===== THE DATA
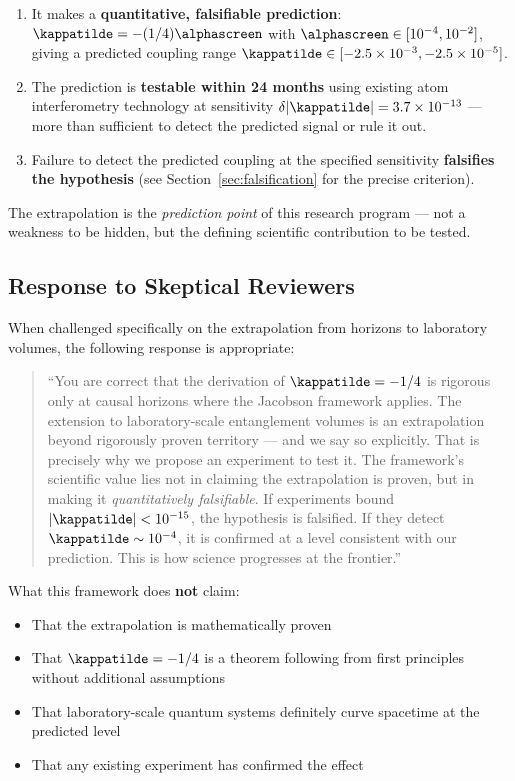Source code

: \begin{enumerate}
    \item It makes a \textbf{quantitative, falsifiable prediction}:
    $\kappatilde = -(1/4)\alphascreen$ with $\alphascreen\in[10^{-4},10^{-2}]$,
    giving a predicted coupling range
    $\kappatilde \in [-2.5\times10^{-3}, -2.5\times10^{-5}]$.

    \item The prediction is \textbf{testable within 24 months} using
    existing atom interferometry technology at sensitivity
    $\delta|\kappatilde| = 3.7\times10^{-13}$ --- more than sufficient
    to detect the predicted signal or rule it out.

    \item Failure to detect the predicted coupling at the specified
    sensitivity \textbf{falsifies the hypothesis}
    (see Section~\ref{sec:falsification} for the precise criterion).
\end{enumerate}

The extrapolation is the \emph{prediction point} of this research program
--- not a weakness to be hidden, but the defining scientific contribution
to be tested.

\subsection{Response to Skeptical Reviewers}
\label{subsec:response_to_reviewers}

When challenged specifically on the extrapolation from horizons to
laboratory volumes, the following response is appropriate:

\begin{quote}
``You are correct that the derivation of $\kappatilde = -1/4$ is rigorous
only at causal horizons where the Jacobson framework applies. The extension
to laboratory-scale entanglement volumes is an extrapolation beyond
rigorously proven territory --- and we say so explicitly. That is precisely
why we propose an experiment to test it. The framework's scientific value
lies not in claiming the extrapolation is proven, but in making it
\emph{quantitatively falsifiable}. If experiments bound
$|\kappatilde| < 10^{-15}$, the hypothesis is falsified. If they detect
$\kappatilde \sim 10^{-4}$, it is confirmed at a level consistent with our
prediction. This is how science progresses at the frontier.''
\end{quote}

\noindent What this framework does \textbf{not} claim:
\begin{itemize}
    \item[$\times$] That the extrapolation is mathematically proven
    \item[$\times$] That $\kappatilde = -1/4$ is a theorem following from
    first principles without additional assumptions
    \item[$\times$] That laboratory-scale quantum systems definitely
    curve spacetime at the predicted level
    \item[$\times$] That any existing experiment has confirmed the effect
\end{itemize}

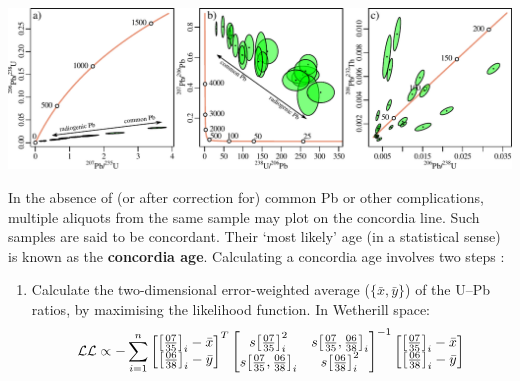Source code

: \begin{refsection}
\noindent\includegraphics[width=\textwidth]{../figures/3xconcordia.pdf}
\begingroup {}\endgroup

In the absence of (or after correction for) common Pb or other
complications, multiple aliquots from the same sample may plot on the
concordia line. Such samples are said to be concordant. Their `most
likely' age (in a statistical sense) is known as the \textbf{concordia
  age}. Calculating a concordia age involves two steps
\citep{ludwig1998}:

\begin{enumerate}
  \item Calculate the two-dimensional error-weighted average
    ($\{\bar{x},\bar{y}\}$) of the U--Pb ratios, by maximising the
    likelihood function. In Wetherill space:
    \[
    \mathcal{LL} \propto
    - \sum\limits_{i=1}^{n}
    \left[
      \begin{array}{@{}c@{}}
        \left[\frac{07}{35}\right]_i-\bar{x}\\
        \left[\frac{06}{38}\right]_i-\bar{y}
      \end{array}
      \right]^T
    \left[
      \begin{array}{@{}cc@{}}
        s\!\left[\frac{07}{35}\right]_i^2 &
        s\!\left[\frac{07}{35},\frac{06}{38}\right]_i\\
        s\!\left[\frac{07}{35},\frac{06}{38}\right]_i &
        s\!\left[\frac{06}{38}\right]_i^2
      \end{array}
      \right]^{-1}
    \left[
      \begin{array}{@{}c@{}}
        \left[\frac{07}{35}\right]_i-\bar{x}\\
        \left[\frac{06}{38}\right]_i-\bar{y}
      \end{array}
      \right]    
    \]


\end{enumerate}
\end{refsection}
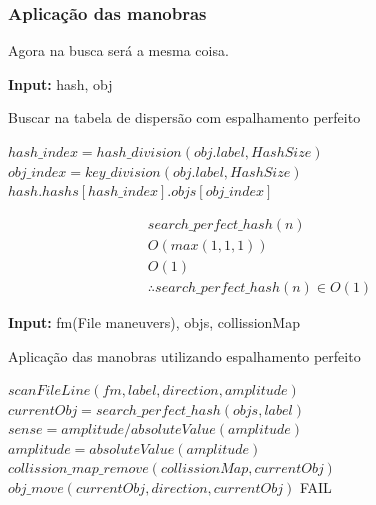 \documentclass[11pt]{article}
\begin{document}
\subsubsection{Aplicação das manobras}
\label{sec:orgb699169}
Agora na busca será a mesma coisa.

\begin{algorithm}
\textbf{Input:} hash, obj
\caption{Buscar na tabela de dispersão com espalhamento perfeito}\label{algorithmdpsmudar}
\begin{algorithmic}[1]
\State $hash\_index = hash\_division(obj.label,HashSize)$
\State $obj\_index = key\_division(obj.label,HashSize)$
\State \Return $hash.hashs[hash\_index].objs[obj\_index]$
\EndProcedure
\end{algorithmic}
\end{algorithm}

\begin{equation}
\begin{aligned}
search\_perfect\_hash(n)\\
O(max(1,1,1))\\
O(1)\\
\therefore search\_perfect\_hash(n) \in O(1)
\end{aligned}
\end{equation}


\begin{algorithm}
\textbf{Input:} fm(File maneuvers), objs, collissionMap
\caption{Aplicação das manobras utilizando espalhamento perfeito}\label{algorithmdpsmudar}
\begin{algorithmic}[1]
      \State $scanFileLine(fm,label,direction,amplitude)$
      \State $currentObj = search\_perfect\_hash(objs,label)$
      \State $sense = amplitude/absoluteValue(amplitude)$
      \State $amplitude = absoluteValue(amplitude)$
      \State $collission\_map\_remove(collissionMap,currentObj)$
      \State $obj\_move(currentObj,direction,currentObj)$
      \State \Return FAIL
      \EndIf
      \EndFor
\EndWhile
\EndProcedure
\end{algorithmic}
\end{algorithm}
\end{document}
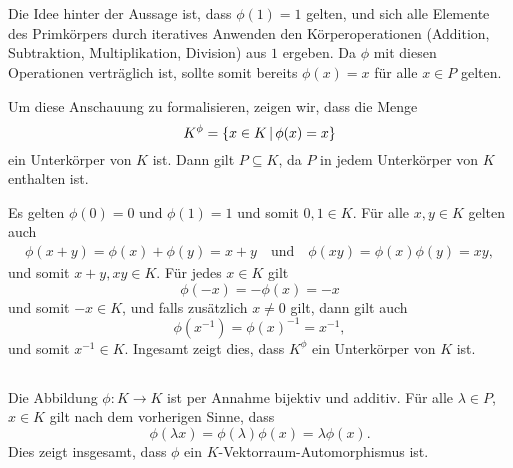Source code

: \section{}





\subsection{}

Die Idee hinter der Aussage ist, dass $\phi(1) = 1$ gelten, und sich alle Elemente des Primkörpers durch iteratives Anwenden den Körperoperationen (Addition, Subtraktion, Multiplikation, Division) aus $1$ ergeben.
Da $\phi$ mit diesen Operationen verträglich ist, sollte somit bereits $\phi(x) = x$ für alle $x \in P$ gelten.

Um diese Anschauung zu formalisieren, zeigen wir, dass die Menge
\[
    K^\phi
  = \{ x \in K \suchthat \phi(x) = x \}
\]
ein Unterkörper von $K$ ist.
Dann gilt $P \subseteq K$, da $P$ in jedem Unterkörper von $K$ enthalten ist.

Es gelten $\phi(0) = 0$ und $\phi(1) = 1$ und somit $0, 1 \in K$.
Für alle $x, y \in K$ gelten auch
\begin{gather*}
    \phi(x+y)
  = \phi(x) + \phi(y)
  = x + y
  \quad\text{und}\quad
    \phi(xy)
  = \phi(x) \phi(y)
  = xy,
\end{gather*}
und somit $x + y, xy \in K$.
Für jedes $x \in K$ gilt
\[
    \phi(-x)
  = -\phi(x)
  = -x
\]
und somit $-x \in K$, und falls zusätzlich $x \neq 0$ gilt, dann gilt auch
\[
    \phi(x^{-1})
  = \phi(x)^{-1}
  = x^{-1},
\]
und somit $x^{-1} \in K$.
Ingesamt zeigt dies, dass $K^\phi$ ein Unterkörper von $K$ ist.





\subsection{}

Die Abbildung $\phi \colon K \to K$ ist per Annahme bijektiv und additiv.
Für alle $\lambda \in P$, $x \in K$ gilt nach dem vorherigen Sinne, dass
\[
    \phi(\lambda x)
  = \phi(\lambda) \phi(x)
  = \lambda \phi(x).
\]
Dies zeigt insgesamt, dass $\phi$ ein $K$-Vektorraum-Automorphismus ist.

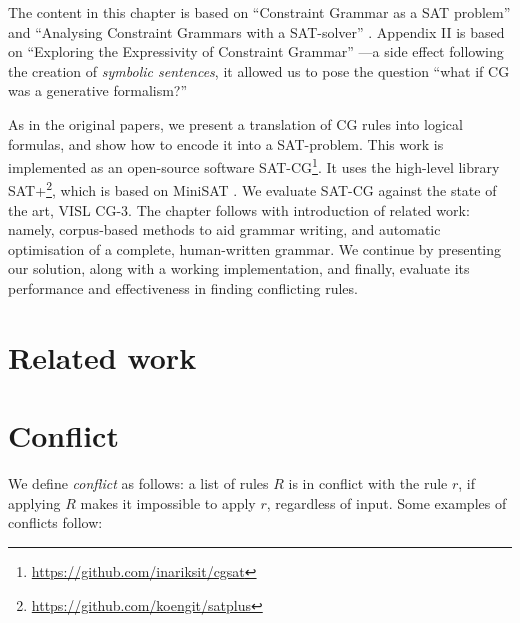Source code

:The content in this chapter is based on ``Constraint Grammar as a SAT
problem'' \cite{listenmaa_claessen2015} and ``Analysing Constraint
Grammars with a SAT-solver'' \cite{listenmaa_claessen2016}. Appendix
II is based on ``Exploring the Expressivity of Constraint
Grammar'' \cite{kokke2017expressivity}---a side effect following the
creation of \emph{symbolic sentences}, it allowed us to pose the question
``what if CG was a generative formalism?''

As in the original papers, we present a translation of CG rules into
logical formulas, and show how to encode it into a SAT-problem.  This
work is implemented as an open-source software
SAT-CG\footnote{\url{https://github.com/inariksit/cgsat}}. It uses the
high-level library
SAT+\footnote{\url{https://github.com/koengit/satplus}}, which is
based on MiniSAT \cite{een04sat}.  We evaluate SAT-CG against the
state of the art, VISL CG-3.  The chapter follows with introduction of
related work: namely, corpus-based methods to aid grammar writing, and
automatic optimisation of a complete, human-written grammar. We
continue by presenting our solution, along with a working
implementation, and finally, evaluate its performance and
effectiveness in finding conflicting rules.

\section{Related work}
\label{sec:cg-related-work}



\section{Conflict}
\label{sec:sectionCGana}


We define \emph{conflict} as follows: a list of rules $R$ is in
conflict with the rule $r$, if applying $R$ makes it impossible to
apply $r$, regardless of input.
Some examples of conflicts follow:

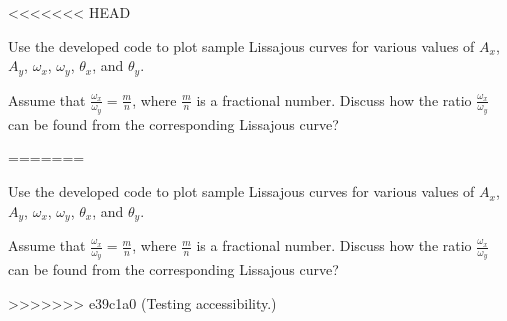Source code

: \documentclass[11pt]{article}
\begin{document}
\begin{question}

<<<<<<< HEAD

\begin{subquestion}{Use the developed code to plot sample Lissajous curves for various values of $A_x$, $A_y$, $\omega_x$, $\omega_y$, $\theta_x$, and $\theta_y$. } 
\answer{}
\end{subquestion}

\begin{subquestion}{Assume that $\frac{\omega_x}{\omega_y}=\frac{m}{n}$, where $\frac{m}{n}$ is a fractional number. Discuss how the ratio $\frac{\omega_x}{\omega_y}$ can be found from the corresponding Lissajous curve?} 
\answer{}
\end{subquestion}
=======

    \begin{subquestion}{Use the developed code to plot sample Lissajous curves for various values of $A_x$, $A_y$, $\omega_x$, $\omega_y$, $\theta_x$, and $\theta_y$. }
        \answer{}
    \end{subquestion}

    \begin{subquestion}{Assume that $\frac{\omega_x}{\omega_y}=\frac{m}{n}$, where $\frac{m}{n}$ is a fractional number. Discuss how the ratio $\frac{\omega_x}{\omega_y}$ can be found from the corresponding Lissajous curve?}
        \answer{}
    \end{subquestion}
>>>>>>> e39c1a0 (Testing accessibility.)

\end{question}


\end{document}
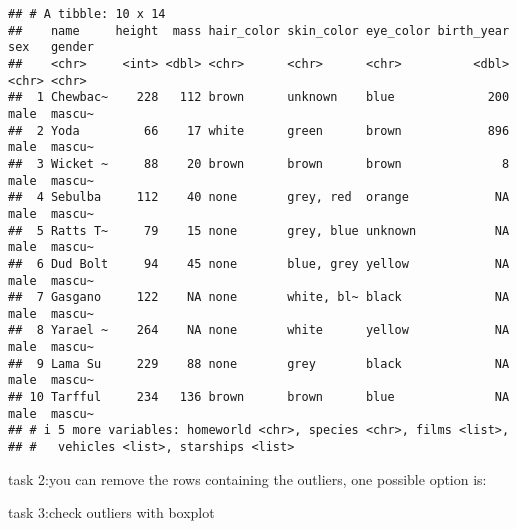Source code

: \documentclass[
]{article}
\newenvironment{Shaded}{\begin{snugshade}}{\end{snugshade}}
\newcommand{\FunctionTok}[1]{\textcolor[rgb]{0.13,0.29,0.53}{\textbf{#1}}}
\newcommand{\NormalTok}[1]{#1}
\newcommand{\OtherTok}[1]{\textcolor[rgb]{0.56,0.35,0.01}{#1}}
\newcommand{\SpecialCharTok}[1]{\textcolor[rgb]{0.81,0.36,0.00}{\textbf{#1}}}
\begin{document}
\begin{Shaded}
\end{Shaded}

\begin{verbatim}
## # A tibble: 10 x 14
##    name     height  mass hair_color skin_color eye_color birth_year sex   gender
##    <chr>     <int> <dbl> <chr>      <chr>      <chr>          <dbl> <chr> <chr> 
##  1 Chewbac~    228   112 brown      unknown    blue             200 male  mascu~
##  2 Yoda         66    17 white      green      brown            896 male  mascu~
##  3 Wicket ~     88    20 brown      brown      brown              8 male  mascu~
##  4 Sebulba     112    40 none       grey, red  orange            NA male  mascu~
##  5 Ratts T~     79    15 none       grey, blue unknown           NA male  mascu~
##  6 Dud Bolt     94    45 none       blue, grey yellow            NA male  mascu~
##  7 Gasgano     122    NA none       white, bl~ black             NA male  mascu~
##  8 Yarael ~    264    NA none       white      yellow            NA male  mascu~
##  9 Lama Su     229    88 none       grey       black             NA male  mascu~
## 10 Tarfful     234   136 brown      brown      blue              NA male  mascu~
## # i 5 more variables: homeworld <chr>, species <chr>, films <list>,
## #   vehicles <list>, starships <list>
\end{verbatim}

task 2:you can remove the rows containing the outliers, one possible
option is:

\begin{Shaded}
\end{Shaded}

task 3:check outliers with boxplot

\begin{Shaded}
\end{Shaded}
\end{document}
==========
WORK INSTRUCTION: Please copy every line from the entries that includes the word "hypothesis".

RESPONSE TO THIS TASK:
    sensitivity \textbf{falsifies the hypothesis}
$|\kappatilde| < 10^{-15}$, the hypothesis is falsified. If they detect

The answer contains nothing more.